**AIM OF THE EXERCISE**
What is needed is a copy of each line in the listing below that contains "none".

**GIVEN DATA**
---+---

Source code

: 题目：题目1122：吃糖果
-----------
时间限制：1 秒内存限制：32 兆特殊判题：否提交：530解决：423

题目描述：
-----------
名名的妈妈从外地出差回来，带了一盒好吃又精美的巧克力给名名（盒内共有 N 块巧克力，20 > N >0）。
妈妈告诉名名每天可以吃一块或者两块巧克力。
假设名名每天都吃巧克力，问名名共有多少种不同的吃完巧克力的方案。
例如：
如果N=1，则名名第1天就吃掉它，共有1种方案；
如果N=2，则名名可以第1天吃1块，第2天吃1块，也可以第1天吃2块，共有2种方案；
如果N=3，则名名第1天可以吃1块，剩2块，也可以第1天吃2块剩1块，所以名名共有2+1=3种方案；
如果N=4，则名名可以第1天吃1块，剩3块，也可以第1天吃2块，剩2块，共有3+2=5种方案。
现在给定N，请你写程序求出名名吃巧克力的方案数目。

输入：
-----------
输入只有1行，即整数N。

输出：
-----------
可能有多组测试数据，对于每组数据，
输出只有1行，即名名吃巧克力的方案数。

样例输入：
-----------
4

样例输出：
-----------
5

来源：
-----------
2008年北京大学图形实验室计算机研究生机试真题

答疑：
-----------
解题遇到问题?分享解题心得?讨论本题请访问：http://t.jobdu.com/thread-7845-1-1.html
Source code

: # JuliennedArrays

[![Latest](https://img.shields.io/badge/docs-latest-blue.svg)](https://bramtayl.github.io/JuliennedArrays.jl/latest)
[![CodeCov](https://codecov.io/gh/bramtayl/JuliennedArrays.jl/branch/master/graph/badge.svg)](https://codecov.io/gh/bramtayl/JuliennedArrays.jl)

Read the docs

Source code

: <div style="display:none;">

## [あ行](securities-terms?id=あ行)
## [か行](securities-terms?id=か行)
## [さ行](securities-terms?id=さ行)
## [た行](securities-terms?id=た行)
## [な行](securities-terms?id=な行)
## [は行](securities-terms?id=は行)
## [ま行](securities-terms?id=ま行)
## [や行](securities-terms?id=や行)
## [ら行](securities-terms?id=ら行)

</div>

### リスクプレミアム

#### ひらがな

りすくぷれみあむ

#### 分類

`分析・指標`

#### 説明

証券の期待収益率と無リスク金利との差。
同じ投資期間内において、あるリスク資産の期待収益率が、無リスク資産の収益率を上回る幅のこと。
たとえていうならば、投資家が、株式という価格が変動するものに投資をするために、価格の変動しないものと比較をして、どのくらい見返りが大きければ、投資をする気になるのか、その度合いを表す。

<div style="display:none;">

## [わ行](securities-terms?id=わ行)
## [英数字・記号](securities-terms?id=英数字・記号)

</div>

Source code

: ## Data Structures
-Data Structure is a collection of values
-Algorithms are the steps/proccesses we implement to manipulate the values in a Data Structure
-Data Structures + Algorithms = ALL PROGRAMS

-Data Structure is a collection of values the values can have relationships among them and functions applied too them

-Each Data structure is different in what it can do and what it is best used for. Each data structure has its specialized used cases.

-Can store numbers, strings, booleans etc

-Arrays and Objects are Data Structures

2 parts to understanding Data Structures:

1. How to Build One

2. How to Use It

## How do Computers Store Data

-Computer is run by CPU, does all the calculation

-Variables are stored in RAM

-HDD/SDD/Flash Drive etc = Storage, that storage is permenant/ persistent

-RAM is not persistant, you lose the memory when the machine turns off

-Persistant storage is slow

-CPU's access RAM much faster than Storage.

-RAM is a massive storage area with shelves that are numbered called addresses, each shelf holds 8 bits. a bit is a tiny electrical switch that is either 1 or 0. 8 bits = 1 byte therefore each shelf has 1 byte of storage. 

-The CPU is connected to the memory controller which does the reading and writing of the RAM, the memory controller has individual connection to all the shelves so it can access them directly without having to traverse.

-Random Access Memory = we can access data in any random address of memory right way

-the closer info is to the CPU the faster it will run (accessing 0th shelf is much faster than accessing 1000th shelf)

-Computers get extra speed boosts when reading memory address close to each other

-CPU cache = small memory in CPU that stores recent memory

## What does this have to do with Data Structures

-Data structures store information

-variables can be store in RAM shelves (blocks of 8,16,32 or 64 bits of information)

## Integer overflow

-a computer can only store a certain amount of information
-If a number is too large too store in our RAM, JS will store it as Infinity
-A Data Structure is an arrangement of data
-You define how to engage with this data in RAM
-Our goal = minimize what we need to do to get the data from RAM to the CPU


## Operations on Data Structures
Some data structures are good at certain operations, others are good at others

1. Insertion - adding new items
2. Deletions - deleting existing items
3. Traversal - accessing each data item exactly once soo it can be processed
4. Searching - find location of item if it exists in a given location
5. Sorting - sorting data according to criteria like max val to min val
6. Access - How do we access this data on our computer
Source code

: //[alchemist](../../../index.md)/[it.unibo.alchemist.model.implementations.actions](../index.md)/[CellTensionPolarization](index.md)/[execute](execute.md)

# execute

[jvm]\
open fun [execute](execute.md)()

---+---

**RESULT OF THIS EXERCISE**
: <div style="display:none;">
<div style="display:none;">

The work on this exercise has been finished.